Le mois des tempêtes entra à Argan dans un grand fracas de pluie et de vent. Charlie renonça aux jardins de la bibliothèque pour fréquenter la salle du personnel.

Les caisses arrivaient toujours plus nombreuses, des cartes et des plans, et toute une collection d’encyclopédies de la nature. Le département des sciences et techniques n’en avait pas voulu : « pas leur domaine », ni le département civilisation : « on ne traite que de l’homme ». La série échoua au département des cartes et des plans qui n’avait pas assez d’influence pour refuser l’inventaire de centaines d’encyclopédies.

Galaad était plus lunaire que jamais. Il se perdait sans cesse dans les réserves et Charlie passait un temps fou à le chercher ; il était hors de question d’abattre son travail en plus du sien.

Pour qui voulait se dégourdir les jambes, les réserves étaient l’endroit idéal. Elles étaient gigantesques. Faiblement éclairées par des lampes suspendues, les coursives longeaient et séparaient les différents départements, s’enfonçant dans le sol sur des kilomètres. Comme le reste de la bibliothèque, de l’extérieur il était difficile de se faire une idée de leurs proportions exactes. Après chaque tournant, Charlie poussait des cris de surprise, les couloirs se prolongeaient encore et encore, serpentant dans la pénombre.

« Cette bibliothèque suinte la magie », grognait-elle.

Elle avait à peine vu Flamme et Marien ce dernier mois et s’était contentée d’une visite polie à Mme Edda. La Protectrice semblait de bonne humeur. Elle raconta ses démarches pour la retraite, son envie de déménager – sa maison était trop grande – les derniers ragots échangés au club de tarot. Elle ne posa qu’une question : « ça va le travail ? » ce à quoi Charlie répondit en haussant les épaules : « ça va ».

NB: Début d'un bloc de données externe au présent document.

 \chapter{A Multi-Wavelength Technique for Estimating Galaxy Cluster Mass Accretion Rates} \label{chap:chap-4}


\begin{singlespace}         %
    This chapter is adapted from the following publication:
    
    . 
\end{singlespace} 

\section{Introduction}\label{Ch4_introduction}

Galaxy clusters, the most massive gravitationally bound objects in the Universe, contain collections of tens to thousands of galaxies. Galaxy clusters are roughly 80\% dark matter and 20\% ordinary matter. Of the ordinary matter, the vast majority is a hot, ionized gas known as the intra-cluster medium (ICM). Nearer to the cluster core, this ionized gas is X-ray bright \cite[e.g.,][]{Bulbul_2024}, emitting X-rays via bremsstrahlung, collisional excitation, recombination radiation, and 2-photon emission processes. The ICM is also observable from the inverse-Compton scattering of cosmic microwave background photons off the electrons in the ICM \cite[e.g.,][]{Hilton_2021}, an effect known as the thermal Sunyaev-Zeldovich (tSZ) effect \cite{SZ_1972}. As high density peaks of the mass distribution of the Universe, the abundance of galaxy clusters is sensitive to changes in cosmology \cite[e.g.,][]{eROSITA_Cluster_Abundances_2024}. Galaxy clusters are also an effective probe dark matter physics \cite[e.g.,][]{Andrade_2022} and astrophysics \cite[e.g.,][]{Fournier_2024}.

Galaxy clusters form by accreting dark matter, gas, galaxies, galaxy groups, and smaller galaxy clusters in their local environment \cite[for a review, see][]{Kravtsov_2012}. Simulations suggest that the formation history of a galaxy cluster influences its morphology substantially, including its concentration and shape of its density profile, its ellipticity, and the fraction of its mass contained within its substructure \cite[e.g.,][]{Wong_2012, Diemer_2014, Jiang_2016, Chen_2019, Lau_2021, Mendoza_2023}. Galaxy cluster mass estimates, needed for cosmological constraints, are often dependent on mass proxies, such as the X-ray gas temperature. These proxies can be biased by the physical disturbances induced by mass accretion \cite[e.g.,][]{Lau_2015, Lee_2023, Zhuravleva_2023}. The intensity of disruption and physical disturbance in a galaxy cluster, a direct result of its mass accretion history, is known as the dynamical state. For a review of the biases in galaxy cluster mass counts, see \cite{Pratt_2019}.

Thomas Barnes fût son rayon de soleil dans ce mois de tempêtes.

Ils se retrouvaient pour la pause méridienne. De haute stature, toujours flanqué de Quintana et de Charlie, le roi Thomas dégustait son déjeuner du bout des lèvres, ignorant les regards languissants des collègues féminines.

Il déclara un jour que Charlie était la meilleure cuisinière de la bibliothèque. Les admiratrices profitèrent de l’aubaine, elles demandèrent la bouche pleine, où Charlie avait appris à cuisiner et comment elle savait si bien accommoder le lapin. Thomas était populaire, Charlie le devint malgré elle.

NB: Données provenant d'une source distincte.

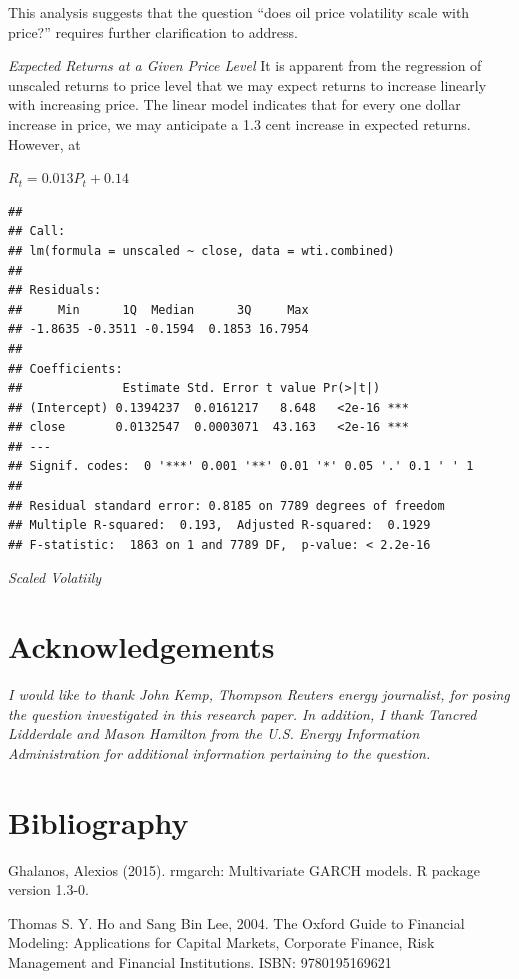 \documentclass[]{article}
\begin{document}
This analysis suggests that the question ``does oil price volatility
scale with price?'' requires further clarification to address.

\emph{Expected Returns at a Given Price Level} It is apparent from the
regression of unscaled returns to price level that we may expect returns
to increase linearly with increasing price. The linear model indicates
that for every one dollar increase in price, we may anticipate a 1.3
cent increase in expected returns. However, at

\(R_t = 0.013P_t+0.14\)

\begin{verbatim}
## 
## Call:
## lm(formula = unscaled ~ close, data = wti.combined)
## 
## Residuals:
##     Min      1Q  Median      3Q     Max 
## -1.8635 -0.3511 -0.1594  0.1853 16.7954 
## 
## Coefficients:
##              Estimate Std. Error t value Pr(>|t|)    
## (Intercept) 0.1394237  0.0161217   8.648   <2e-16 ***
## close       0.0132547  0.0003071  43.163   <2e-16 ***
## ---
## Signif. codes:  0 '***' 0.001 '**' 0.01 '*' 0.05 '.' 0.1 ' ' 1
## 
## Residual standard error: 0.8185 on 7789 degrees of freedom
## Multiple R-squared:  0.193,  Adjusted R-squared:  0.1929 
## F-statistic:  1863 on 1 and 7789 DF,  p-value: < 2.2e-16
\end{verbatim}

\emph{Scaled Volatiily}

\section{Acknowledgements}\label{acknowledgements}

\emph{I would like to thank John Kemp, Thompson Reuters energy
journalist, for posing the question investigated in this research paper.
In addition, I thank Tancred Lidderdale and Mason Hamilton from the U.S.
Energy Information Administration for additional information pertaining
to the question.}

\section{Bibliography}\label{bibliography}

Ghalanos, Alexios (2015). rmgarch: Multivariate GARCH models. R package
version 1.3-0.

Thomas S. Y. Ho and Sang Bin Lee, 2004. The Oxford Guide to Financial
Modeling: Applications for Capital Markets, Corporate Finance, Risk
Management and Financial Institutions. ISBN: 9780195169621
\end{document}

Charlie laissait régulièrement une assiette soigneusement enveloppée d’un tissu sur le bureau de Galaad. Elle ne le voyait jamais au déjeuner, mais elle retrouvait l’étoffe lavée, pliée et même repassée le lendemain matin. Une fois, il déposa une fleur à côté du petit paquet, une autre fois une minuscule licorne en verre, que Charlie cacha au fond de son sac aussi perplexe que souriante.

Les semaines passèrent.

L’hiver saisit la ville et épousseta son manteau de neige. Thomas et Quintana discutaient régulièrement des attaques, de l’enquête qui n’avançait pas. Ils épluchaient les journaux :

« Impasse dans l’enquête de la bibliothèque. La magie est elle à l’œuvre ? La direction refuse de répondre à nos questions » titrait l’un.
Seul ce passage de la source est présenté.